- Required action -
Whenever a line in the data holds the string "default", pull that line out.

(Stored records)
========================================================================

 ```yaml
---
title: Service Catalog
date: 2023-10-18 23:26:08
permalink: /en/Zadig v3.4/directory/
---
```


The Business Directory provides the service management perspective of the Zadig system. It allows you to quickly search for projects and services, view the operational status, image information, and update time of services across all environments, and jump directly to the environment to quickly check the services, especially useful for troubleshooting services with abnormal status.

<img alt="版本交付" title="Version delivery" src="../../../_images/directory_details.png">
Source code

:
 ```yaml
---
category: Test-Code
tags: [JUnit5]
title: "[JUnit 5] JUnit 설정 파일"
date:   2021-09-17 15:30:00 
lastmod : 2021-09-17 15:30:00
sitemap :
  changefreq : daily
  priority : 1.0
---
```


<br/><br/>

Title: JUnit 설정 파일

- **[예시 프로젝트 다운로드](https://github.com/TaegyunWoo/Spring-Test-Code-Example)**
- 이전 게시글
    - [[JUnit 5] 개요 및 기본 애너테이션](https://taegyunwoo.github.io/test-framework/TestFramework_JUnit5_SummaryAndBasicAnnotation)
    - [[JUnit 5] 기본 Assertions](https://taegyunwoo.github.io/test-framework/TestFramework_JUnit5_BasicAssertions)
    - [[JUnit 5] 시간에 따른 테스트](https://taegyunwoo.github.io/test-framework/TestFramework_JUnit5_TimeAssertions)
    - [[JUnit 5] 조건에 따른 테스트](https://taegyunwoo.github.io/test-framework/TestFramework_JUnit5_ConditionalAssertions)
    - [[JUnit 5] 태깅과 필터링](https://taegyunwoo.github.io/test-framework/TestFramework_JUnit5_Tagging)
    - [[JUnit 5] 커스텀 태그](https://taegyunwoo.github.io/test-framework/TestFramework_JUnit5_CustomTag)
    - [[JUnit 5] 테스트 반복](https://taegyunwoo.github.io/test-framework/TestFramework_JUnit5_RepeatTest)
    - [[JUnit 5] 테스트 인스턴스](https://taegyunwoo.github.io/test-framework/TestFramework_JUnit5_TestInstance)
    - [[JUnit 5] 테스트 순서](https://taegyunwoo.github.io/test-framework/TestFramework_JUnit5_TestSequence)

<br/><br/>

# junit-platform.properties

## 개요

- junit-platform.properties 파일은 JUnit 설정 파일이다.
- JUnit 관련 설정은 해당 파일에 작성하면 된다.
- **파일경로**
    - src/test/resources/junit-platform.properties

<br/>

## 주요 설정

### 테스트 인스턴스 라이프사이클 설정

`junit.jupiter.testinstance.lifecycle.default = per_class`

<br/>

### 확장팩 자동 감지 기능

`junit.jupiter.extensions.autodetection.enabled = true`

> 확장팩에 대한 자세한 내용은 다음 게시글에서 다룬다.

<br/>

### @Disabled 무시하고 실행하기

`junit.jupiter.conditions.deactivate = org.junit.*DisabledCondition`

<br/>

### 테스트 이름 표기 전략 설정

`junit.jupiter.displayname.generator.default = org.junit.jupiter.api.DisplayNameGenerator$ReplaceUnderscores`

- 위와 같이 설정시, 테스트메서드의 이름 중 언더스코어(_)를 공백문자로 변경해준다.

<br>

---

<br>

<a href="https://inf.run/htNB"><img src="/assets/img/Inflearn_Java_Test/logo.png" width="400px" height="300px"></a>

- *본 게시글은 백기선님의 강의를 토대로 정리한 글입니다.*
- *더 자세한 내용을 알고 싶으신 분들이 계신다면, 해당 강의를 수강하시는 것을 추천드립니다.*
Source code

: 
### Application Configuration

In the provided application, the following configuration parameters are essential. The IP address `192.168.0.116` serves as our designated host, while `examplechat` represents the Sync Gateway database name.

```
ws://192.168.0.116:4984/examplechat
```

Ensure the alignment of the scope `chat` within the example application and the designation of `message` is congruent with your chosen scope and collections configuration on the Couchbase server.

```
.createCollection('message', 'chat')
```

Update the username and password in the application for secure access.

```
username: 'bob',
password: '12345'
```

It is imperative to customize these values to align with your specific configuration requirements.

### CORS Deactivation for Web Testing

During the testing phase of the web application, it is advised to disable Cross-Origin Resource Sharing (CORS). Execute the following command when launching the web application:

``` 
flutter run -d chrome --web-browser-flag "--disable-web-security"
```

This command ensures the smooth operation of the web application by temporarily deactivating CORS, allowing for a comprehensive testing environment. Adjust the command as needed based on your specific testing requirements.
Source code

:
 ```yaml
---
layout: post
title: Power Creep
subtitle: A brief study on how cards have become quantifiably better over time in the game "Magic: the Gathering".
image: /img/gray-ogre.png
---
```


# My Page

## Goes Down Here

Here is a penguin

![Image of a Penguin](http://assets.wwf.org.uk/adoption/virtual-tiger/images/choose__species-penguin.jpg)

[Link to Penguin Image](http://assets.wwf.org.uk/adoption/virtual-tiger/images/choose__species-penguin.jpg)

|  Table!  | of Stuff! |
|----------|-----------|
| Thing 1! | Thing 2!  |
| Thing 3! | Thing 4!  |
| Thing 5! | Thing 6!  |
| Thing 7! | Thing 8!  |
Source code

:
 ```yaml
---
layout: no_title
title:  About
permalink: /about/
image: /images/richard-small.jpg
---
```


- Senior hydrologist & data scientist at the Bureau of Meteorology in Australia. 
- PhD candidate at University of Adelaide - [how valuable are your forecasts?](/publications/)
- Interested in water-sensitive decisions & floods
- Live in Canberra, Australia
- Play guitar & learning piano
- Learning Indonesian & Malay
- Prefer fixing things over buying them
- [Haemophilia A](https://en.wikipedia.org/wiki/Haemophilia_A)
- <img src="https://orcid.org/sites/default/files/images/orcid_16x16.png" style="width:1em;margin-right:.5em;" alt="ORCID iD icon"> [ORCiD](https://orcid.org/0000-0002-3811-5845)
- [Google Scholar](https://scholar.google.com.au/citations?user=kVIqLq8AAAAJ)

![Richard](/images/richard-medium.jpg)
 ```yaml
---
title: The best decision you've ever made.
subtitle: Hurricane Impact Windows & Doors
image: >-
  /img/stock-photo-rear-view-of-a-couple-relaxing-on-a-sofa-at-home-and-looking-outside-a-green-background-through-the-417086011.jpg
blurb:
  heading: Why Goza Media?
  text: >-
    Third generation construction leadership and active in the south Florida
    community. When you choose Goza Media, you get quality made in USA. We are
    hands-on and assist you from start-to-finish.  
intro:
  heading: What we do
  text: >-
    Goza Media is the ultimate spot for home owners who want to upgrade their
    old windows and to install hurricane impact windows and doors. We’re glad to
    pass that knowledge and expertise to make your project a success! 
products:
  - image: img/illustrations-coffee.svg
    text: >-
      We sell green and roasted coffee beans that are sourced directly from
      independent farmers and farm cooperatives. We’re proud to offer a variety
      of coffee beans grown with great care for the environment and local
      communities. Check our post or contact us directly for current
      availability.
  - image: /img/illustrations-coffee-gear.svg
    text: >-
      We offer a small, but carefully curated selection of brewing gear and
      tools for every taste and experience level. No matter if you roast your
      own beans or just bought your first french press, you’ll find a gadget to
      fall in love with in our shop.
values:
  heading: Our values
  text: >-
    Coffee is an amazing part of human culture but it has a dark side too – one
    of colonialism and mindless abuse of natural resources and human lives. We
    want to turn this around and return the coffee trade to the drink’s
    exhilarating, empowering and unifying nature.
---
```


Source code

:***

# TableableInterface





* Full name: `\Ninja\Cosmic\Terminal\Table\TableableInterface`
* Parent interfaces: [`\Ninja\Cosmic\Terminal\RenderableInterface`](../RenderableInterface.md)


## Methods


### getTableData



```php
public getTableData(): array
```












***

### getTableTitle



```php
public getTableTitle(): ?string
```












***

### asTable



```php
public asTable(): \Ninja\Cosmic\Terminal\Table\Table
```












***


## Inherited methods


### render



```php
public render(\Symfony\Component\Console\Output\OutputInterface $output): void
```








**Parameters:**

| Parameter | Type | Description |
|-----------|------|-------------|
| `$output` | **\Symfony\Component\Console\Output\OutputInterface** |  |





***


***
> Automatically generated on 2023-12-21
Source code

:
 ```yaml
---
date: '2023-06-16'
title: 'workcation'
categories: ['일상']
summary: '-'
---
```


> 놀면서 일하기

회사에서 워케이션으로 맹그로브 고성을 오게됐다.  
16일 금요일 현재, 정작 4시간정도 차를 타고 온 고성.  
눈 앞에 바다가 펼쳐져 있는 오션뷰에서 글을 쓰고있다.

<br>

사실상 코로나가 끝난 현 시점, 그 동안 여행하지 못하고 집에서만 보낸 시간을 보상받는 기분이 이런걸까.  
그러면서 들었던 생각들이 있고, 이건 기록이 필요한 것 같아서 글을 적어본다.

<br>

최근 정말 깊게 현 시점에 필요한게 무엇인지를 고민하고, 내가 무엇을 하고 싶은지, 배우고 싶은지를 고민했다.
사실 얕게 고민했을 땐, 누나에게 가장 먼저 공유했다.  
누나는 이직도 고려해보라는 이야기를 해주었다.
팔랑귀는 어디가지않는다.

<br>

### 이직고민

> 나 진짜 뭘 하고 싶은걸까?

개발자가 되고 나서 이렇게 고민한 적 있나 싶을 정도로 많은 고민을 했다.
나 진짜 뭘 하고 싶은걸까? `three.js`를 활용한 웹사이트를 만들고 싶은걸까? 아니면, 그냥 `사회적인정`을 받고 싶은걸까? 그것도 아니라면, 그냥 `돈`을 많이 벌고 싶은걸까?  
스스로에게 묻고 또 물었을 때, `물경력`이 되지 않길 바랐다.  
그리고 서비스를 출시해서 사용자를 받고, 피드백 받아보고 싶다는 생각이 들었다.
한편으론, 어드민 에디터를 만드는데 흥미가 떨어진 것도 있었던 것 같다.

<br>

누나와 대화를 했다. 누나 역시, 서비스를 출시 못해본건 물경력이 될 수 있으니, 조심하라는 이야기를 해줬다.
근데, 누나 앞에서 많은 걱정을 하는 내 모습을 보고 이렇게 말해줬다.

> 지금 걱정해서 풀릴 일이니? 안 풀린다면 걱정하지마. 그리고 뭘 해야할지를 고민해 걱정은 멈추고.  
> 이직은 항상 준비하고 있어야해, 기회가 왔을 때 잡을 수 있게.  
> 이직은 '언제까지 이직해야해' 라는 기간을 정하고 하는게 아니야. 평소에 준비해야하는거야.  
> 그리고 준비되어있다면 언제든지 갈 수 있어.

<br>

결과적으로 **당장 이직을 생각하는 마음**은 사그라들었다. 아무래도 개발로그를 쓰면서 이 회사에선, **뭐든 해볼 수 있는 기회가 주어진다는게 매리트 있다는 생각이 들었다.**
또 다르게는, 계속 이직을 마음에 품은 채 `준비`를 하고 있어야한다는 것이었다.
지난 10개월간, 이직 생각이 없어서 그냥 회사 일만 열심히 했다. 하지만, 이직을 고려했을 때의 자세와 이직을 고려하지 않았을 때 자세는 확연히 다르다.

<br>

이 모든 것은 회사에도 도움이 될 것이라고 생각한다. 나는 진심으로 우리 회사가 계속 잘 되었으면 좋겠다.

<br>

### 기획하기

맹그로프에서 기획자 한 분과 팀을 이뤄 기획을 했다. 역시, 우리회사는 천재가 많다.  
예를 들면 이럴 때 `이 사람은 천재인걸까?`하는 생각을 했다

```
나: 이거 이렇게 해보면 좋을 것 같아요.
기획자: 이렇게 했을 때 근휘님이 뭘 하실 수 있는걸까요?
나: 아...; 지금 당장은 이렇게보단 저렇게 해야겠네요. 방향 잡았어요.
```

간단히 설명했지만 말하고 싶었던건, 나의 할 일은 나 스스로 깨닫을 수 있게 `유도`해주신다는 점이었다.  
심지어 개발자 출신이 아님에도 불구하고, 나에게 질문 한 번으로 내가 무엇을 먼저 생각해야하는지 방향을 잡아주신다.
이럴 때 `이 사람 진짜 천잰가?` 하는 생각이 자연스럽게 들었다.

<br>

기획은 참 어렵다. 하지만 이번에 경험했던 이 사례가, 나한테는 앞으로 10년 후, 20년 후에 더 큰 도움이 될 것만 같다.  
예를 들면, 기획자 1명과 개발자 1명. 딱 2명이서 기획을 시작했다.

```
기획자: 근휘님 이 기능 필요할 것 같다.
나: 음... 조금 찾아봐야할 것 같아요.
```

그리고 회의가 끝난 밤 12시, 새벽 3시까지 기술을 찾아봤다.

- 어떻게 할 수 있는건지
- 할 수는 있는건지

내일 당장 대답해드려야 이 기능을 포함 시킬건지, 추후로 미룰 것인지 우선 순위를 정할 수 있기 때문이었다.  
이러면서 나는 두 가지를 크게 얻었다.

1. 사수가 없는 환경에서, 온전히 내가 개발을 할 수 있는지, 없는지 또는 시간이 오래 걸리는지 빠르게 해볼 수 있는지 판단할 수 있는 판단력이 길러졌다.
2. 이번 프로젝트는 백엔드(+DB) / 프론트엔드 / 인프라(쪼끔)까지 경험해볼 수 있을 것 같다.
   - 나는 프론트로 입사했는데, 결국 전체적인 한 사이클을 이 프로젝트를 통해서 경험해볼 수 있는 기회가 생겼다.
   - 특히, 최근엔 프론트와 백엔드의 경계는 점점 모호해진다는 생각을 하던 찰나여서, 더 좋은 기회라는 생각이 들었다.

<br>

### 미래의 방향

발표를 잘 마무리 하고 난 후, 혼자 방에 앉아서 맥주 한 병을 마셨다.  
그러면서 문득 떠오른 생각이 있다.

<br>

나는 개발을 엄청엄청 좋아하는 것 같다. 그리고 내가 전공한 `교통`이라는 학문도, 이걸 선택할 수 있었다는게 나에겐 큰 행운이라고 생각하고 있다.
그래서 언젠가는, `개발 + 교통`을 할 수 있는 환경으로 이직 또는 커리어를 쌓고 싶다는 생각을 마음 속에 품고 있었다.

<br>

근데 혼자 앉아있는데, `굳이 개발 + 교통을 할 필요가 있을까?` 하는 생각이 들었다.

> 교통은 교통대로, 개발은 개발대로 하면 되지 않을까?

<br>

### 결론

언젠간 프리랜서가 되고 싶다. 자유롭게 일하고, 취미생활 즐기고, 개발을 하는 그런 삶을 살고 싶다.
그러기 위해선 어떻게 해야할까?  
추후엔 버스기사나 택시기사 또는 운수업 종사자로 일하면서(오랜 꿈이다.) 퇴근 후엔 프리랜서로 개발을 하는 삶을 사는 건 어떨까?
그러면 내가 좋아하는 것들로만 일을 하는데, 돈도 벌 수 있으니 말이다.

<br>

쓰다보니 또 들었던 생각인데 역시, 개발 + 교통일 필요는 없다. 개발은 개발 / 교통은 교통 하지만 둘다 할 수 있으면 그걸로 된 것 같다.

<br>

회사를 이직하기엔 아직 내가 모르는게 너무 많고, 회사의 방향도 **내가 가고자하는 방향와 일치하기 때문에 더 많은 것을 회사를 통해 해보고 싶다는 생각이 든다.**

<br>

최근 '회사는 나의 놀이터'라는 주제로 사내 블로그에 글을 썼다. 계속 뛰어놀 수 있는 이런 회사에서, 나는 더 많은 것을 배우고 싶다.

========================================================================

- Answer to the exercise -
`junit.jupiter.testinstance.lifecycle.default = per_class`
`junit.jupiter.displayname.generator.default = org.junit.jupiter.api.DisplayNameGenerator$ReplaceUnderscores`
- <img src="https://orcid.org/sites/default/files/images/orcid_16x16.png" style="width:1em;margin-right:.5em;" alt="ORCID iD icon"> [ORCiD](https://orcid.org/0000-0002-3811-5845)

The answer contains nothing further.